Une campagne d’information démarre ces jours-ci, avec l’objectif de sensibiliser les employés, les délégations, les employeurs, et toutes les personnes qui gravitent autour de l’entreprise, y compris clients et fournisseurs : «Plus personne ne pourra dire qu’il ne savait pas», anticipe Marco Boly. Quant au ministre, il se félicite du «message rassurant» adressé aux victimes et aux témoins, les incitant à contacter l’ITM en toute confiance : «Les harceleurs présumés et les employeurs qui resteraient inactifs doivent s’attendre à des sanctions», prévient-il, ajoutant que la loi sera évaluée dans deux ans, avec des amendements si nécessaires.

Ligne SOS Harcèlement de l’ITM au tél. 24 77 61 03 ou par courriel à harcelement@itm.etat.lu

Les points clés de la nouvelle loi

– Toute conduite qui, par sa répétition, ou sa systématisation, porte atteinte à la dignité ou à l’intégrité psychique ou physique d’une personne, constitue du harcèlement moral. Exemples : insultes, moqueries, remarques désobligeantes répétées, menaces ou intimidations, critiques constantes, réprimandes injustifiées, pressions ou exigences excessives, abus de pouvoir, rabaissement psychologique, remarques racistes, exclusion.
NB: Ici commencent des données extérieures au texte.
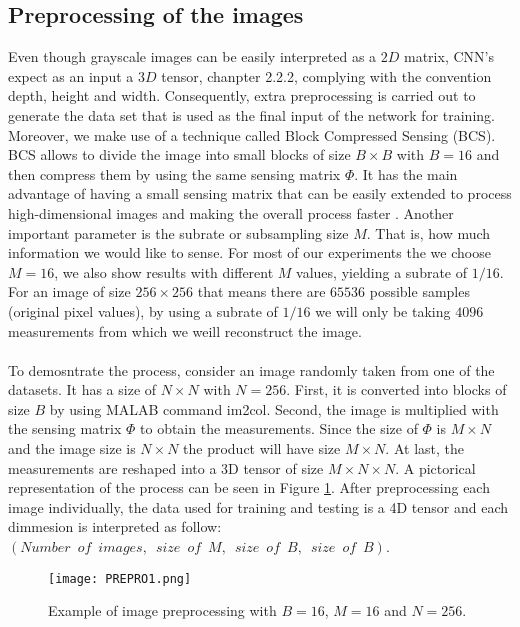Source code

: \subsection{Preprocessing of the images} \label{sec:prepro}
Even though grayscale images can be easily interpreted as a $2D$ matrix, CNN's expect as an input a $3D$ tensor, chanpter 2.2.2, complying with the convention depth, height and width. Consequently, extra preprocessing is carried out to generate the data set that is used as the final input of the network for training. Moreover, we make use of a technique called Block Compressed Sensing (BCS). BCS allows to divide the image into small blocks of size $B \times B$ with $B=16$ and then compress them by using the same sensing matrix $\Phi$. It has the main advantage of having a small sensing matrix that can be easily extended to process high-dimensional images and making the overall process faster \cite{gan2007block, fowler2012block}. Another important parameter is the subrate or subsampling size $M$. That is, how much information we would like to sense. For most of our experiments the we choose $M=16$, we also show results with different $M$ values, yielding a subrate of $1/16$. For an image of size $256 \times 256$ that means there are $65536$ possible samples (original pixel values), by using a subrate of $1/16$ we will only be taking $4096$ measurements from which we weill reconstruct the image.          \
\\\\
To demosntrate the process, consider an image randomly taken from one of the datasets. It has a size of $N \times N$ with $N=256$. First, it is converted into  blocks of size $B$ by using MALAB command im2col. Second, the image is multiplied with the sensing matrix $\Phi$ to obtain the measurements. Since the size of $\Phi$ is $M \times N $ and the image size is $N \times N$ the product will have size $M \times N$. At last, the measurements are reshaped into a 3D tensor of size $M \times N \times N$. A pictorical representation of the process can be seen in Figure \ref{fig:PREPROim1}. After preprocessing each image individually, the data used for training and testing is a 4D tensor and each dimmesion is interpreted as follow: $(Number \enspace of \enspace images, \enspace size \enspace of \enspace M ,\enspace size \enspace of \enspace B , \enspace size \enspace of \enspace B)$.  
\begin{figure}[tb] 
\centering 
\texttt{[image: PREPRO1.png]} 
\caption[Preprocessing of images]{Example of image preprocessing  with $B=16$, $M=16$ and $N=256$.}
\label{fig:PREPROim1} 
\end{figure}


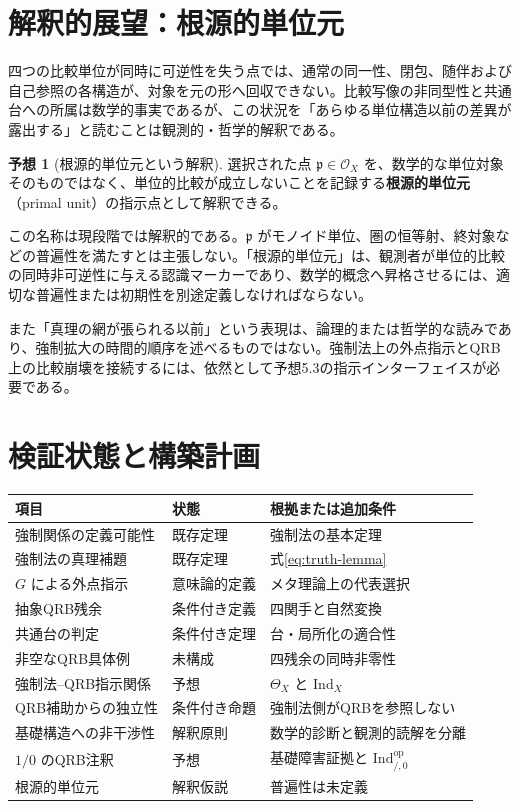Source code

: \documentclass[a4paper,11pt]{ltjsarticle}
\theoremstyle{definition}
\newtheorem{conjecture}[definition]{予想}
\theoremstyle{plain}
\newcommand{\Ind}{\mathrm{Ind}}
\begin{document}
\section{解釈的展望：根源的単位元}

四つの比較単位が同時に可逆性を失う点では、通常の同一性、閉包、随伴および自己参照の各構造が、対象を元の形へ回収できない。比較写像の非同型性と共通台への所属は数学的事実であるが、この状況を「あらゆる単位構造以前の差異が露出する」と読むことは観測的・哲学的解釈である。

\begin{conjecture}[根源的単位元という解釈]
選択された点 $\mathfrak p\in\mathcal O_X$ を、数学的な単位対象そのものではなく、単位的比較が成立しないことを記録する\textbf{根源的単位元}（primal unit）の指示点として解釈できる。
\end{conjecture}

この名称は現段階では解釈的である。$\mathfrak p$ がモノイド単位、圏の恒等射、終対象などの普遍性を満たすとは主張しない。「根源的単位元」は、観測者が単位的比較の同時非可逆性に与える認識マーカーであり、数学的概念へ昇格させるには、適切な普遍性または初期性を別途定義しなければならない。

また「真理の網が張られる以前」という表現は、論理的または哲学的な読みであり、強制拡大の時間的順序を述べるものではない。強制法上の外点指示とQRB上の比較崩壊を接続するには、依然として予想5.3の指示インターフェイスが必要である。

\section{検証状態と構築計画}

\begin{center}
\begin{tabular}{p{} p{} p{}}
\toprule
項目 & 状態 & 根拠または追加条件 \\
\midrule
強制関係の定義可能性 & 既存定理 & 強制法の基本定理 \\
強制法の真理補題 & 既存定理 & 式\eqref{eq:truth-lemma} \\
$G$ による外点指示 & 意味論的定義 & メタ理論上の代表選択 \\
抽象QRB残余 & 条件付き定義 & 四関手と自然変換 \\
共通台の判定 & 条件付き定理 & 台・局所化の適合性 \\
非空なQRB具体例 & 未構成 & 四残余の同時非零性 \\
強制法--QRB指示関係 & 予想 & $\Theta_X$ と $\Ind_X$ \\
QRB補助からの独立性 & 条件付き命題 & 強制法側がQRBを参照しない \\
基礎構造への非干渉性 & 解釈原則 & 数学的診断と観測的読解を分離 \\
$1/0$ のQRB注釈 & 予想 & 基礎障害証拠と $\Ind^{\mathrm{op}}_{/,0}$ \\
根源的単位元 & 解釈仮説 & 普遍性は未定義 \\
\bottomrule
\end{tabular}
\end{center}
\end{document}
– Une fois saisie, l’ITM a 45 jours pour instruire le dossier, auditionner victime et auteur présumés, et rendre ses conclusions. L’employeur devra appliquer les recommandations pour stopper le harcèlement, sous peine de sanctions administratives (jusqu’à 25 000 euros) et pénales (jusqu’à 2 500 euros par victime).

– Victime et témoins sont protégés du licenciement. La réintégration dans l’entreprise pourra être ordonnée par simple requête.

– Le salarié peut résilier son contrat de travail à tout moment, sans préavis, avec dommage et intérêts à charge de l’employeur. En attendant une décision judiciaire, l’employé contraint de démissionner ou licencié abusivement sera autorisé à percevoir une indemnité de chômage.